### INSTRUCTIONS FOR THE TASK
Look through the records below, and copy out every line that holds the string "begin".

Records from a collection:
--- START ---
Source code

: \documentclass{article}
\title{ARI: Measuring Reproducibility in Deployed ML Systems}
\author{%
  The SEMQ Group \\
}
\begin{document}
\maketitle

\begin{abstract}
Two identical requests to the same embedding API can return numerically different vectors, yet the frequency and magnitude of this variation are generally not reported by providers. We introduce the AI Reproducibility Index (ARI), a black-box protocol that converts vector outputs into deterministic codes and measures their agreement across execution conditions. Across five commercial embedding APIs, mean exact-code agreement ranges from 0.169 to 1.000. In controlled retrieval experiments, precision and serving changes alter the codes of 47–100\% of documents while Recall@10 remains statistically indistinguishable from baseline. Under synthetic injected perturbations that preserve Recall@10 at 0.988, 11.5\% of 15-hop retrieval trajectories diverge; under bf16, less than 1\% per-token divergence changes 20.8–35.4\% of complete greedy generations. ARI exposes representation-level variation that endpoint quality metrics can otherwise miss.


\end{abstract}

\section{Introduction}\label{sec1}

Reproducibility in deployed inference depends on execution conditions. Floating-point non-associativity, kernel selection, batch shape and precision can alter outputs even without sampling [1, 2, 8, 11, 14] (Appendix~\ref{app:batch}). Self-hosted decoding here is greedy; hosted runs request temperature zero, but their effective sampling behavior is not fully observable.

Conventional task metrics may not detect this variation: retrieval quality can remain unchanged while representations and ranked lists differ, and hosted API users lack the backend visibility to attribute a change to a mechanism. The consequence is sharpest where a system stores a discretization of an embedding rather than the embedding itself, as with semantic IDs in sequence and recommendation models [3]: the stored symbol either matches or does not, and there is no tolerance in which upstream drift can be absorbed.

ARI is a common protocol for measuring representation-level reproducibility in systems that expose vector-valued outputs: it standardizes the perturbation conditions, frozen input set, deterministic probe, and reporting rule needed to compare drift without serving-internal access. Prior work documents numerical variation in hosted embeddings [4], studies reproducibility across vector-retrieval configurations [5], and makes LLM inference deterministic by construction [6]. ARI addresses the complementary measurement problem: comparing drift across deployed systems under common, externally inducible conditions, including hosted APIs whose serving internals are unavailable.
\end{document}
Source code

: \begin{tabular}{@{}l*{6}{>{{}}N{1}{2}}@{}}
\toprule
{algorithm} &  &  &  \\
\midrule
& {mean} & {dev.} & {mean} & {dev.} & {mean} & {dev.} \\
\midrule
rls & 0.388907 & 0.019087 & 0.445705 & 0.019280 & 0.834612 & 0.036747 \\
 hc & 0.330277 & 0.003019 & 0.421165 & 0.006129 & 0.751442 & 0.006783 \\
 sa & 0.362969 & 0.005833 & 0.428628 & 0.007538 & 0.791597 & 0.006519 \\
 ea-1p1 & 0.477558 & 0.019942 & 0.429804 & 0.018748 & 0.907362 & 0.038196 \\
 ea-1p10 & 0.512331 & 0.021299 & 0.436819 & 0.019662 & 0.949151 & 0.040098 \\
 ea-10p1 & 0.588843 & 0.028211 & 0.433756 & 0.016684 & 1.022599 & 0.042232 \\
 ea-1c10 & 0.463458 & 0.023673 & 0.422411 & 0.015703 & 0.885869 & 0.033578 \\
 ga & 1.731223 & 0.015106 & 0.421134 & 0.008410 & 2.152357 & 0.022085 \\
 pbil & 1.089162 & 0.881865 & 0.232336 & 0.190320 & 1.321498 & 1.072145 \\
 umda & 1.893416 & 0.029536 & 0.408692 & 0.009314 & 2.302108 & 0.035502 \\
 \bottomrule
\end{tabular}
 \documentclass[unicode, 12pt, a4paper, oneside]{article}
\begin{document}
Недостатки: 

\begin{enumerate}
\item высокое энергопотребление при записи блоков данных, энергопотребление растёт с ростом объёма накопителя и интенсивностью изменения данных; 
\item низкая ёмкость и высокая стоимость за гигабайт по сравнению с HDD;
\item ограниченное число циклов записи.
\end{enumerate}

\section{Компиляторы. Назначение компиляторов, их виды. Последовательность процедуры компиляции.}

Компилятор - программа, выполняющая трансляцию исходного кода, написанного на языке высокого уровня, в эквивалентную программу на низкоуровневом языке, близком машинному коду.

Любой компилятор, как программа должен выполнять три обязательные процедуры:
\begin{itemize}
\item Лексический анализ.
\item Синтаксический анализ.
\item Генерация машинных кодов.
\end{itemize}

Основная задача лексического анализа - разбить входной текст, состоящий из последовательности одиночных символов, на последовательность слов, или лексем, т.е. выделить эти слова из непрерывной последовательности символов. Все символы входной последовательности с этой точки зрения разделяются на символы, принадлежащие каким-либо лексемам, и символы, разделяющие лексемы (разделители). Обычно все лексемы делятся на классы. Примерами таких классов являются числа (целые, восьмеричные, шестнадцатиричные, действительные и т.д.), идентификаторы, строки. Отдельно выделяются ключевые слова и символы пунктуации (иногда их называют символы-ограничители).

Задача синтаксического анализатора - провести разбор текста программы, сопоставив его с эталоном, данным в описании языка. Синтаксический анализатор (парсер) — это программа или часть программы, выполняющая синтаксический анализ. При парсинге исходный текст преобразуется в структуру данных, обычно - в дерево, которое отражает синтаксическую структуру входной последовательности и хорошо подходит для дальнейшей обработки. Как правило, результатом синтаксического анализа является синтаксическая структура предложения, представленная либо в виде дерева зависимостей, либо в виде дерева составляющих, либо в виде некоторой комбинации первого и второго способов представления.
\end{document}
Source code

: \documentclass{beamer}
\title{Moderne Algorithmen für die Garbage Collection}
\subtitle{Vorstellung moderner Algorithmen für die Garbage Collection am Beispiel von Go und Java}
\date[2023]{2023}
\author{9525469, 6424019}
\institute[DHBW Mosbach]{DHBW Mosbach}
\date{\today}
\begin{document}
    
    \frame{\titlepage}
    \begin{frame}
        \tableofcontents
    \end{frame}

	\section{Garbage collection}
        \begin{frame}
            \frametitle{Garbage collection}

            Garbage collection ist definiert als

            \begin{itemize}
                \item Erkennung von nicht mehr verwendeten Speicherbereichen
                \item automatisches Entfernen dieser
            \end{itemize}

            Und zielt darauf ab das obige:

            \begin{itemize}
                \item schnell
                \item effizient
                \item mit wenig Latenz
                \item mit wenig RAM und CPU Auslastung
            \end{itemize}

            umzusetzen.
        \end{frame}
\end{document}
--- END ---
### EXERCISE SOLUTION
\begin{document}
\begin{abstract}
: \begin{tabular}{@{}l*{6}{>{{}}N{1}{2}}@{}}
\begin{document}
\begin{enumerate}
\begin{itemize}
\begin{document}
    \begin{frame}
        \begin{frame}
            \begin{itemize}
            \begin{itemize}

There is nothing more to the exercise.